Everything from the line holding "2. **添加 Animation" through the last line of the listing needs to be repeated exactly, with no other lines.
Content starts
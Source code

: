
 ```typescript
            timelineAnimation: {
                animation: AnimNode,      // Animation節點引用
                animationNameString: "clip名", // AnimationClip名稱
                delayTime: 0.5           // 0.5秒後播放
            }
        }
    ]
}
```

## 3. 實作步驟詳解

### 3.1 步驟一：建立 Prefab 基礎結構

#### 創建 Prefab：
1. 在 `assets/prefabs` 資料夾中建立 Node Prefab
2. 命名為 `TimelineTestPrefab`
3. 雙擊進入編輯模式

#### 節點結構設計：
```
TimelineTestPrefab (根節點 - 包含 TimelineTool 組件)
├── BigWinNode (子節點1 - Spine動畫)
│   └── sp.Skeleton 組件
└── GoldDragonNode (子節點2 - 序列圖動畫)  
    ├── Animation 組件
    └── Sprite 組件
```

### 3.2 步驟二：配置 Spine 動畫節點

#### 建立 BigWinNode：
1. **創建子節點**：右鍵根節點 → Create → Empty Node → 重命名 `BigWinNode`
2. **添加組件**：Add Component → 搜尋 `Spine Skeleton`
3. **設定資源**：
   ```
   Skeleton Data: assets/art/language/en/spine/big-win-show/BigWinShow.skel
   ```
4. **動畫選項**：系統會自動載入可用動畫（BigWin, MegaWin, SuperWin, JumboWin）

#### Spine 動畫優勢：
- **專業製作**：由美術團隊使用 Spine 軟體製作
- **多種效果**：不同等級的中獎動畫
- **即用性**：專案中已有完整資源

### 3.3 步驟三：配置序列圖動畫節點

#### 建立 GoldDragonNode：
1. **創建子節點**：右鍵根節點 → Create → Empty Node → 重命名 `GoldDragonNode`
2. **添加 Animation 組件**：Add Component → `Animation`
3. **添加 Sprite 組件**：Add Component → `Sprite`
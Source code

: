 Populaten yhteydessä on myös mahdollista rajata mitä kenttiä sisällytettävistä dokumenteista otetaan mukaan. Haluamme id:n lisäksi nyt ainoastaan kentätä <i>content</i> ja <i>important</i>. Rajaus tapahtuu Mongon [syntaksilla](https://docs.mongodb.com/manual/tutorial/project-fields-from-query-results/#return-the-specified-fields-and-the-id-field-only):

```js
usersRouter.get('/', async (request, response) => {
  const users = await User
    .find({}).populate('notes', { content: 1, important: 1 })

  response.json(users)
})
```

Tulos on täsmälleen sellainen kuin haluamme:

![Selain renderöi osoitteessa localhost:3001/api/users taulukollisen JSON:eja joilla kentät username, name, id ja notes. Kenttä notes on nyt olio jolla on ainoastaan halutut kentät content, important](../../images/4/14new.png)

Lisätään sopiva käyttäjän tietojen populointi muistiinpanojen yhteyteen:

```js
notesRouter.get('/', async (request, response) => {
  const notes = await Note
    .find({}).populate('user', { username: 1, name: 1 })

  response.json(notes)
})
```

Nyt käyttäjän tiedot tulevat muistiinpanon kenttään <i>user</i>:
Content ends
▶ _COMPLETED TASK_
2. **添加 Animation 組件**：Add Component → `Animation`
3. **添加 Sprite 組件**：Add Component → `Sprite`
Source code

: Populaten yhteydessä on myös mahdollista rajata mitä kenttiä sisällytettävistä dokumenteista otetaan mukaan. Haluamme id:n lisäksi nyt ainoastaan kentätä <i>content</i> ja <i>important</i>. Rajaus tapahtuu Mongon [syntaksilla](https://docs.mongodb.com/manual/tutorial/project-fields-from-query-results/#return-the-specified-fields-and-the-id-field-only):

```js
usersRouter.get('/', async (request, response) => {
  const users = await User
    .find({}).populate('notes', { content: 1, important: 1 })

  response.json(users)
})
```

Tulos on täsmälleen sellainen kuin haluamme:

![Selain renderöi osoitteessa localhost:3001/api/users taulukollisen JSON:eja joilla kentät username, name, id ja notes. Kenttä notes on nyt olio jolla on ainoastaan halutut kentät content, important](../../images/4/14new.png)

Lisätään sopiva käyttäjän tietojen populointi muistiinpanojen yhteyteen:

```js
notesRouter.get('/', async (request, response) => {
  const notes = await Note
    .find({}).populate('user', { username: 1, name: 1 })

  response.json(notes)
})
```

Nyt käyttäjän tiedot tulevat muistiinpanon kenttään <i>user</i>:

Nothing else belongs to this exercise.